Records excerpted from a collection
▶

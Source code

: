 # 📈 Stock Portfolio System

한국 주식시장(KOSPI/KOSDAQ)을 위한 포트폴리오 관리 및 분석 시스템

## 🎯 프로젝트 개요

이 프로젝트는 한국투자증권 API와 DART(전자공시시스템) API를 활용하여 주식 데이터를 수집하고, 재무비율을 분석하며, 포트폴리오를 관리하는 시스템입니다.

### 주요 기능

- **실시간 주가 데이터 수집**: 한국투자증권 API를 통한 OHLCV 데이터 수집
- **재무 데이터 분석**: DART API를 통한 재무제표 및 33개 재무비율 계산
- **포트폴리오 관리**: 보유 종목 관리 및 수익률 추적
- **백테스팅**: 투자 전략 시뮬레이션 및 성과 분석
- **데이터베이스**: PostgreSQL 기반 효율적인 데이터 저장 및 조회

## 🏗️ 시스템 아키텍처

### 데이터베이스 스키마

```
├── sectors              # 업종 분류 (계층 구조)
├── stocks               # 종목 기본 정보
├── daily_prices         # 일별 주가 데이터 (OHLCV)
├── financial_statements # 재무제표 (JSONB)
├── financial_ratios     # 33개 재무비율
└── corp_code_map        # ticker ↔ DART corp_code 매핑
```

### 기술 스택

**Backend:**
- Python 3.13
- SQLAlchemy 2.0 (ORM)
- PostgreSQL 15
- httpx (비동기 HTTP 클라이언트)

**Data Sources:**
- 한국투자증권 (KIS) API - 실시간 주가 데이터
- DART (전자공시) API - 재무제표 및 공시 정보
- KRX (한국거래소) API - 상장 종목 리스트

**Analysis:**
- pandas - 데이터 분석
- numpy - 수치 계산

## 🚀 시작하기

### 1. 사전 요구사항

◀

● **Work instructions**
The records need to be copied exactly, with no line left out.

● **Exercise response**
Source code

: # 📈 Stock Portfolio System

한국 주식시장(KOSPI/KOSDAQ)을 위한 포트폴리오 관리 및 분석 시스템

## 🎯 프로젝트 개요

이 프로젝트는 한국투자증권 API와 DART(전자공시시스템) API를 활용하여 주식 데이터를 수집하고, 재무비율을 분석하며, 포트폴리오를 관리하는 시스템입니다.

### 주요 기능

- **실시간 주가 데이터 수집**: 한국투자증권 API를 통한 OHLCV 데이터 수집
- **재무 데이터 분석**: DART API를 통한 재무제표 및 33개 재무비율 계산
- **포트폴리오 관리**: 보유 종목 관리 및 수익률 추적
- **백테스팅**: 투자 전략 시뮬레이션 및 성과 분석
- **데이터베이스**: PostgreSQL 기반 효율적인 데이터 저장 및 조회

## 🏗️ 시스템 아키텍처

### 데이터베이스 스키마

```
├── sectors              # 업종 분류 (계층 구조)
├── stocks               # 종목 기본 정보
├── daily_prices         # 일별 주가 데이터 (OHLCV)
├── financial_statements # 재무제표 (JSONB)
├── financial_ratios     # 33개 재무비율
└── corp_code_map        # ticker ↔ DART corp_code 매핑
```

### 기술 스택

**Backend:**
- Python 3.13
- SQLAlchemy 2.0 (ORM)
- PostgreSQL 15
- httpx (비동기 HTTP 클라이언트)

**Data Sources:**
- 한국투자증권 (KIS) API - 실시간 주가 데이터
- DART (전자공시) API - 재무제표 및 공시 정보
- KRX (한국거래소) API - 상장 종목 리스트

**Analysis:**
- pandas - 데이터 분석
- numpy - 수치 계산

## 🚀 시작하기

### 1. 사전 요구사항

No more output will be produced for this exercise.